In case you want a quick example of a backend application in Nim, I've written a small post[1] describing how to create a room based chat using it and HTMX. In total, it's around 70 lines of code (though it doesn't cover more advanced use cases, like username collision). I too have moved from Go to Nim, the syntax and ease in which I can turn a feature into code has been much better.
Genuinely curious - why should I care about Nim? There are already a plethora of general purpose languages (both compiled and interpreted). Also, is anyone using Nim today? What's the adoption?
For me it's the intersection of performance like Rust, the readability like Python, the ability to generate native executables without dependencies like Go and a very cool type system.
All while delivering fast compile speeds!
I've just looked at some benchmarks, and even though Nim claims C-like performance, that never seems to be confirmed by independent tests. It is usually a bit behind C / C++ / Rust / Crystal, and roughly on-par with Golang.
Fast enough for sure, but "half the speed of C" would be more honest it seems?

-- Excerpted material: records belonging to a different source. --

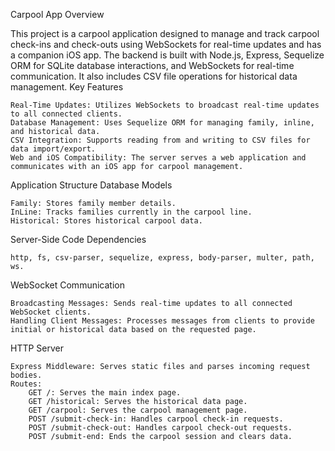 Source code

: Carpool App
Overview

This project is a carpool application designed to manage and track carpool check-ins and check-outs using WebSockets for real-time updates and has a companion iOS app. The backend is built with Node.js, Express, Sequelize ORM for SQLite database interactions, and WebSockets for real-time communication. It also includes CSV file operations for historical data management.
Key Features

    Real-Time Updates: Utilizes WebSockets to broadcast real-time updates to all connected clients.
    Database Management: Uses Sequelize ORM for managing family, inline, and historical data.
    CSV Integration: Supports reading from and writing to CSV files for data import/export.
    Web and iOS Compatibility: The server serves a web application and communicates with an iOS app for carpool management.

Application Structure
Database Models

    Family: Stores family member details.
    InLine: Tracks families currently in the carpool line.
    Historical: Stores historical carpool data.

Server-Side Code
Dependencies

    http, fs, csv-parser, sequelize, express, body-parser, multer, path, ws.

WebSocket Communication

    Broadcasting Messages: Sends real-time updates to all connected WebSocket clients.
    Handling Client Messages: Processes messages from clients to provide initial or historical data based on the requested page.

HTTP Server

    Express Middleware: Serves static files and parses incoming request bodies.
    Routes:
        GET /: Serves the main index page.
        GET /historical: Serves the historical data page.
        GET /carpool: Serves the carpool management page.
        POST /submit-check-in: Handles carpool check-in requests.
        POST /submit-check-out: Handles carpool check-out requests.
        POST /submit-end: Ends the carpool session and clears data.
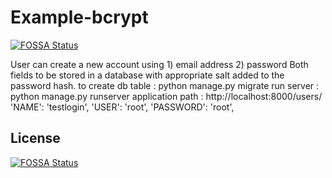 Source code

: # Example-bcrypt
[![FOSSA Status](https://app.fossa.io/api/projects/git%2Bhttps%3A%2F%2Fgithub.com%2Fwashaq%2FExample-bcrypt.svg?type=shield)](https://app.fossa.io/projects/git%2Bhttps%3A%2F%2Fgithub.com%2Fwashaq%2FExample-bcrypt?ref=badge_shield)

User can create a new account using 1) 
email address 2) password Both fields to be stored in a database with appropriate salt added to the password hash.
to create db table : python manage.py migrate
run server : python manage.py runserver
application path : http://localhost:8000/users/
'NAME': 'testlogin',
'USER': 'root',
'PASSWORD': 'root',


## License
[![FOSSA Status](https://app.fossa.io/api/projects/git%2Bhttps%3A%2F%2Fgithub.com%2Fwashaq%2FExample-bcrypt.svg?type=large)](https://app.fossa.io/projects/git%2Bhttps%3A%2F%2Fgithub.com%2Fwashaq%2FExample-bcrypt?ref=badge_large) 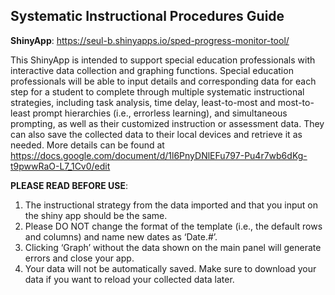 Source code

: ## Systematic Instructional Procedures Guide

**ShinyApp**: https://seul-b.shinyapps.io/sped-progress-monitor-tool/

  This ShinyApp is intended to support special education professionals with interactive data collection and graphing functions. Special education professionals will be able to input details and corresponding data for each step for a student to complete through multiple systematic instructional strategies, including task analysis, time delay, least-to-most and most-to-least prompt hierarchies (i.e., errorless learning), and simultaneous prompting, as well as their customized instruction or assessment data. They can also save the collected data to their local devices and retrieve it as needed. More details can be found at https://docs.google.com/document/d/1l6PnyDNlEFu797-Pu4r7wb6dKg-t9pwwRaO-L7_1Cv0/edit

**PLEASE READ BEFORE USE**:

1. The instructional strategy from the data imported and that you input on the shiny app should be the same.
2. Please DO NOT change the format of the template (i.e., the default rows and columns) and name new dates as ‘Date.#’.
3. Clicking ‘Graph’ without the data shown on the main panel will generate errors and close your app.
4. Your data will not be automatically saved. Make sure to download your data if you want to reload your collected data later.
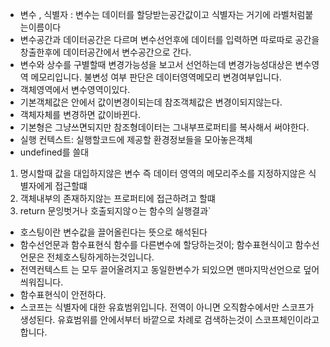 * 변수 , 식별자 : 변수는 데이터를 할당받는공간값이고 식별자는 거기에 라벨처럼붙는이름이다
* 변수공간과 데이터공간은 다르며 변수선언후에 데이터를 입력하면 따로따로 공간을창출한후에 데이터공간에서 변수공간으로 간다.
* 변수와 상수를 구별할때 변경가능성을 보고서 선언하는데 변경가능성대상은 변수영역 메모리입니다. 불변성 여부 판단은 데이터영역메모리 변경여부입니다.
* 객체영역에서 변수영역이있다. 
* 기본객체값은 안에서 값이변경이되는데 참조객체값은 변경이되지않는다.
* 객체자체를 변경하면 값이바뀐다.
*  기본형은 그냥쓰면되지만 참조형데이터는 그내부프로퍼티를 복사해서  써야한다.
* 실행 컨텍스트: 실행할코드에 제공할 환경정보들을 모아놓은객체
* undefined를  쓸대
1. 명시할때 값을 대입하지않은 변수 즉 데이터 영역의 메모리주소를 지정하지않은 식별자에게 접근할떄
2. 객체내부의 존재하지않는 프로퍼티에 접근하려고 할떄
3. return 문잉벗거나 호출되지않ㅇ는 함수의 실행결과`

* 호스팅이란 변수값을 끌어올린다는 뜻으로 해석된다
* 함수선언문과 함수표현식 함수를 다른변수에 할당하는것이; 함수표현식이고 함수선언문은 전체호스팅하게하는것입니다.
* 전역컨텍스트 는 모두 끌어올려지고 동일한변수가 되있으면 맨마지막선언으로 덮어씌워집니다.
* 함수표현식이 안전하다.
* 스코프는 식별자에 대한 유효범위입니다.  전역이 아니면 오직함수에서만 스코프가 생성된다. 유효범위를 안에서부터 바깥으로 차례로 검색하는것이 스코프체인이라고합니다. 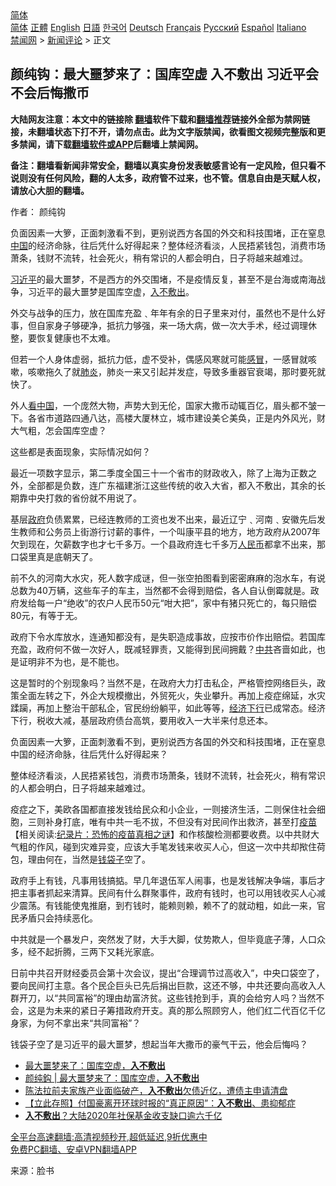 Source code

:  <!-- 面包屑导航 --> <div class="breadcrumb"><!-- GTranslate: https://gtranslate.io/ -->  <div class="switcher notranslate">  <div class="selected">  <a href="#" onclick="return false;"> 简体</a>  </div>  <div class="option">  <a href="https://www.bannedbook.org" onclick="doGTranslate('zh-CN|zh-CN');jQuery('div.switcher div.selected a').html(jQuery(this).html());return false;" title="简体中文" class="nturl selected"> 简体</a>  <a href="https://www.bannedbook.org/zh-tw/" onclick="doGTranslate('zh-CN|zh-TW');jQuery('div.switcher div.selected a').html(jQuery(this).html());return false;" title="繁體中文" class="nturl"> 正體</a>  <a href="https://www.bannedbook.org/en/" onclick="doGTranslate('zh-CN|en');jQuery('div.switcher div.selected a').html(jQuery(this).html());return false;" title="English" class="nturl"> English</a>  <a href="https://www.bannedbook.org/ja/" onclick="doGTranslate('zh-CN|ja');jQuery('div.switcher div.selected a').html(jQuery(this).html());return false;" title="日本語" class="nturl"> 日語</a>  <a href="https://www.bannedbook.org/ko/" onclick="doGTranslate('zh-CN|ko');jQuery('div.switcher div.selected a').html(jQuery(this).html());return false;" title="한국어" class="nturl"> 한국어</a>  <a href="https://www.bannedbook.org/de/" onclick="doGTranslate('zh-CN|de');jQuery('div.switcher div.selected a').html(jQuery(this).html());return false;" title="Deutsch" class="nturl"> Deutsch</a>  <a href="https://www.bannedbook.org/fr/" onclick="doGTranslate('zh-CN|fr');jQuery('div.switcher div.selected a').html(jQuery(this).html());return false;" title="Français" class="nturl"> Français</a>  <a href="https://www.bannedbook.org/ru/" onclick="doGTranslate('zh-CN|ru');jQuery('div.switcher div.selected a').html(jQuery(this).html());return false;" title="Русский" class="nturl"> Русский</a>  <a href="https://www.bannedbook.org/es/" onclick="doGTranslate('zh-CN|es');jQuery('div.switcher div.selected a').html(jQuery(this).html());return false;" title="Español" class="nturl"> Español</a>  <a href="https://www.bannedbook.org/it/" onclick="doGTranslate('zh-CN|it');jQuery('div.switcher div.selected a').html(jQuery(this).html());return false;" title="Italiano" class="nturl"> Italiano</a>  </div>  </div>      <div class='breadcrumb-sub'><!-- Breadcrumb NavXT 6.3.0 --> <a href="https://www.bannedbook.org/" class="home">禁闻网</a> &gt; <a href="https://www.bannedbook.org/bnews/comments/" class="category">新闻评论</a> &gt; 正文</div></div><h2>颜纯钩：最大噩梦来了：国库空虚 入不敷出 习近平会不会后悔撒币</h2> <p class="notice"><b>大陆网友注意：本文中的链接除 <a href="https://github.com/bannedbook/fanqiang" >翻墙</a>软件下载和<a href="https://github.com/killgcd/justmysocks/blob/master/README.md">翻墙推荐</a>链接外全部为禁网链接，未翻墙状态下打不开，请勿点击。此为文字版禁闻，欲看图文视频完整版和更多禁闻，请下载<a href="https://github.com/bannedbook/fanqiang">翻墙软件或APP</a>后翻墙上禁闻网。</p><p>备注：翻墙看新闻非常安全，翻墙以真实身份发表敏感言论有一定风险，但只看不说则没有任何风险，翻的人太多，政府管不过来，也不管。信息自由是天赋人权，请放心大胆的翻墙。</b></p>  <div class="entry"> <p>作者： 颜纯钩</p> <p id="summary">负面因素一大箩，正面刺激看不到，更别说西方各国的外交和科技围堵，正在窒息<span class='wp_keywordlink_affiliate'><a href="https://www.bannedbook.org/" title="中国" target="_blank">中国</a></span>的经济命脉，往后凭什么好得起来？整体经济看淡，人民捂紧钱包，消费市场萧条，钱财不流转，社会死火，稍有常识的人都会明白，日子将越来越难过。</p> <p><a href="https://www.bannedbook.org/bnews/tag/%e4%b9%a0%e8%bf%91%e5%b9%b3/" class="st_tag internal_tag" rel="tag" title="标签 习近平 下的日志">习近平</a>的最大噩梦，不是西方的外交围堵，不是疫情反复，甚至不是台海或南海战争，习近平的最大噩梦是国库空虚，<a href="https://www.bannedbook.org/bnews/tag/%E5%85%A5%E4%B8%8D%E6%95%B7%E5%87%BA/" class="st_tag internal_tag" rel="tag" title="标签 入不敷出 下的日志">入不敷出</a>。</p> <p>外交与战争的压力，放在国库充盈﹑年年有余的日子里来对付，虽然也不是什么好事，但自家身子够硬净，抵抗力够强，来一场大病，做一次大手术，经过调理休整，要恢复健康也不太难。</p> <p>但若一个人身体虚弱，抵抗力低，虚不受补，偶感风寒就可能<a href="https://www.bannedbook.org/bnews/tag/%E6%84%9F%E5%86%92/" class="st_tag internal_tag" rel="tag" title="标签 感冒 下的日志">感冒</a>，一感冒就咳嗽，咳嗽拖久了就<a href="https://www.bannedbook.org/bnews/tag/%e8%82%ba%e7%82%8e/" class="st_tag internal_tag" rel="tag" title="标签 肺炎 下的日志">肺炎</a>，肺炎一来又引起并发症，导致多重器官衰竭，那时要死就快了。</p>  <p>外人<span class='wp_keywordlink_affiliate'><a href="https://www.secretchina.com/" title="看中国" target="_blank">看中国</a></span>，一个庞然大物，声势大到无伦，国家大撒币动辄百亿，眉头都不皱一下。各省市道路四通八达，高楼大厦林立，城市建设美仑美奂，正是内外风光，财大气粗，怎会国库空虚？</p> <p>这些都是表面现象，实际情况如何？</p> <p>最近一项数字显示，第二季度全国三十一个省市的财政收入，除了上海为正数之外，全部都是负数，连广东福建浙江这些传统的收入大省，都入不敷出，其余的长期靠中央打救的省份就不用说了。</p> <p>基层<a href="https://www.bannedbook.org/bnews/tag/%e6%94%bf%e5%ba%9c/" class="st_tag internal_tag" rel="tag" title="标签 政府 下的日志">政府</a>负债累累，已经连教师的工资也发不出来，最近辽宁﹑河南﹑安徽先后发生教师和公务员上街游行讨薪的事件，一个叫康平县的地方，地方政府从2007年欠到现在，欠薪数字也才七千多万。一个县政府连七千多万<a href="https://www.bannedbook.org/bnews/tag/%e4%ba%ba%e6%b0%91%e5%b8%81/" class="st_tag internal_tag" rel="tag" title="标签 人民币 下的日志">人民币</a>都拿不出来，那口袋里真是底朝天了。</p> <p>前不久的河南大水灾，死人数字成谜，但一张空拍图看到密密麻麻的泡水车，有说总数为40万辆，这些车子的车主，当然都不会得到赔偿，各人自认倒霉就是。政府发给每一户“绝收”的农户人民币50元“咁大把”，家中有猪只死亡的，每只赔偿80元，有等于无。</p>  <p>政府下令水库放水，连通知都没有，是失职造成事故，应按市价作出赔偿。若国库充盈，政府何不做一次好人，既减轻罪责，又能得到民间拥戴？<a href="https://www.bannedbook.org/bnews/tag/%e4%b8%ad%e5%85%b1/" class="st_tag internal_tag" rel="tag" title="标签 中共 下的日志">中共</a>吝啬如此，也是证明非不为也，是不能也。</p> <p>这是暂时的个别现象吗？当然不是，在政府大力打击私企，严格管控网络巨头，政策全面左转之下，外企大规模撤出，外贸死火，失业攀升。再加上疫症绵延，水灾蹂躏，再加上整治干部私企，官民纷纷躺平，如此等等，<a href="https://www.bannedbook.org/bnews/tag/%e7%bb%8f%e6%b5%8e%e4%b8%8b%e8%a1%8c/" class="st_tag internal_tag" rel="tag" title="标签 经济下行 下的日志">经济下行</a>已成常态。经济下行，税收大减，基层政府债台高筑，要用收入一大半来付息还本。</p> <p>负面因素一大箩，正面刺激看不到，更别说西方各国的外交和科技围堵，正在窒息中国的经济命脉，往后凭什么好得起来？</p> <p>整体经济看淡，人民捂紧钱包，消费市场萧条，钱财不流转，社会死火，稍有常识的人都会明白，日子将越来越难过。</p> <p>疫症之下，美欧各国都直接发钱给民众和小企业，一则接济生活，二则保住社会细胞，三则补身打底，唯有中共一毛不拔，不但没有对民间作出救济，甚至打<span class='wp_keywordlink'><a href="https://www.bannedbook.org/bnews/tculture/20160630/551027.html" title="疫苗" target="_blank">疫苗</a></span>【相关阅读:<a href='https://www.bannedbook.org/bnews/topimagenews/20180408/925060.html' target='_blank'>纪录片：恐怖的疫苗真相之谜</a>】和作核酸检测都要收费。以中共财大气粗的作风，碰到灾难异变，应该大手笔发钱来收买人心，但这一次中共却揿住荷包，理由何在，当然是<a href="https://www.bannedbook.org/bnews/tag/%e9%92%b1%e8%a2%8b%e5%ad%90/" class="st_tag internal_tag" rel="tag" title="标签 钱袋子 下的日志">钱袋子</a>空了。</p>  <p>政府手上有钱，凡事用钱搞掂。早几年退伍军人闹事，也是发钱解决争端，事后才把主事者抓起来清算。民间有什么群聚事件，政府有钱时，也可以用钱收买人心减少震荡。有钱能使鬼推磨，到冇钱时，能赖则赖，赖不了的就动粗，如此一来，官民矛盾只会持续恶化。</p> <p>中共就是一个暴发户，突然发了财，大手大脚，仗势欺人，但毕竟底子薄，人口众多，经不起折腾，三两下又耗光家底。</p> <p>日前中共召开财经委员会第十次会议，提出“合理调节过高收入”，中央口袋空了，要向民间打主意。各个民企巨头已先后捐出巨款，这还不够，中共还要向高收入人群开刀，以“共同富裕”的理由劫富济贫。这些钱抢到手，真的会给穷人吗？当然不会，这是为未来的紧日子筹措政府开支。真的那么照顾穷人，他们红二代百亿千亿身家，为何不拿出来“共同富裕”？</p> <p>钱袋子空了是习近平的最大噩梦，想起当年大撒币的豪气干云，他会后悔吗？</p> <ul class='op-related-articles' title='相关阅读'> <li><a href='https://www.bannedbook.org/bnews/ssgc/20210819/1609287.html' target='_blank'>最大噩梦来了：国库空虚，<b>入不敷出</b></a></li> <li><a href='https://www.bannedbook.org/bnews/baitai/20210819/1609109.html' target='_blank'>颜纯鈎﻿ | 最大噩梦来了：国库空虚，<b>入不敷出</b></a></li> <li><a href='https://www.bannedbook.org/bnews/yule/20210517/1547776.html' target='_blank'>陈法拉前夫家族产业面临破产，<b>入不敷出</b>欠债近亿，遭债主申请清盘</a></li> <li><a href='https://www.bannedbook.org/bnews/baitai/20210423/1531775.html' target='_blank'>【立此存照】付国豪离开环球时报的“真正原因”：<b>入不敷出</b>、患抑郁症</a></li> <li><a href='https://www.bannedbook.org/bnews/finance/20210310/1502184.html' target='_blank'><b>入不敷出</b>？大陆2020年社保基金收支缺口逾六千亿</a></li> </ul> <p class="texttj"> <a href="https://github.com/bannedbook/fanqiang/wiki/V2ray%E6%9C%BA%E5%9C%BA" target="_blank">全平台高速翻墙:高清视频秒开,超低延迟,9折优惠中</a><br/> <a href="https://github.com/bannedbook/fanqiang/wiki/%E7%A6%81%E9%97%BB%E7%BD%91%E5%AE%89%E5%8D%93%E7%BF%BB%E5%A2%99%E6%96%B0%E9%97%BBAPP" target="_blank">免费PC翻墙、安卓VPN翻墙APP</a></p> <p> 来源：脸书 </p><a name='sharetosocial'></a>  <div style="margin-bottom:5px;padding-bottom:5px;clear:both"> <div id="archive-pix-1" class="banner-ads"> <!-- AuctionX Display platform tag START --> <div id="26318x728x90x621x_ADSLOT2" clicktrack="%%CLICK_URL_ESC%%"></div> <!-- AuctionX Display platform tag END --> </div> <div id="archive-pix-2" class="banner-ads"> <!-- AuctionX Display platform tag START --> <div id="26315x300x250x621x_ADSLOT2" clicktrack="%%CLICK_URL_ESC%%"></div> <!-- AuctionX Display platform tag END --> </div> </div>  <div id="archive-pix-1" class="banner-ads"> <!-- AuctionX Display platform tag START --> <div id="26318x728x90x621x_ADSLOT3" clicktrack="%%CLICK_URL_ESC%%"></div> <!-- AuctionX Display platform tag END --> </div> </div><!--END ENTRY-->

it depends a lot on where you are coming from. If you are a Python developer/user (without any other information it is possibly the most likely case nowadays), you might find it solves a lot of current Python pain points (speed, portability, lack of typing, package system) and it has some added bonuses (great macro system, compiles to JS, works great for embedded).
If you are not a Python developer/user but you are somehow interested in new languages like Rust, Julia or Zig (you might be both), you might want to hear a different take on how Nim is also able to solve some of the problems they solve (a better C++, a better Python/R/Matlab for scientific computing, a better C - not that those languages reduce to those aspects...).
I think that what is happening now with Rust, Julia and Zig is great and I am happy that many people are looking at those languages and growing their ecosystem and their communities. Part of the drive of people there is to be able to make a significant improvement in the evolution of those languages (harder to do that in C, C++, Java, Python, C#, Swift, ...). I just happen to particularly like Nim and love being involved in it so far.
A recent article that explains the philosophy of Nim is the Zen of Nim by Araq (Nim's BDFL) [0]. Nim has some universal vision in the sense that it can be really used for everything (from kernel programming to web development, from scientific computing to game development, from embedded to devoping compilers and interpreters, from short throwaway scripts to critical infrastructure). Not necessarily it is for _everyone_. Taste of people varies a lot and that is a good thing.
Several years back, I wanted to know what the hype was about with regard to Rust and started looking into Rust a bit. In the process I also stumbled across Nim and decided that Nim suited those needs that I might have had for Rust even better than Rust did.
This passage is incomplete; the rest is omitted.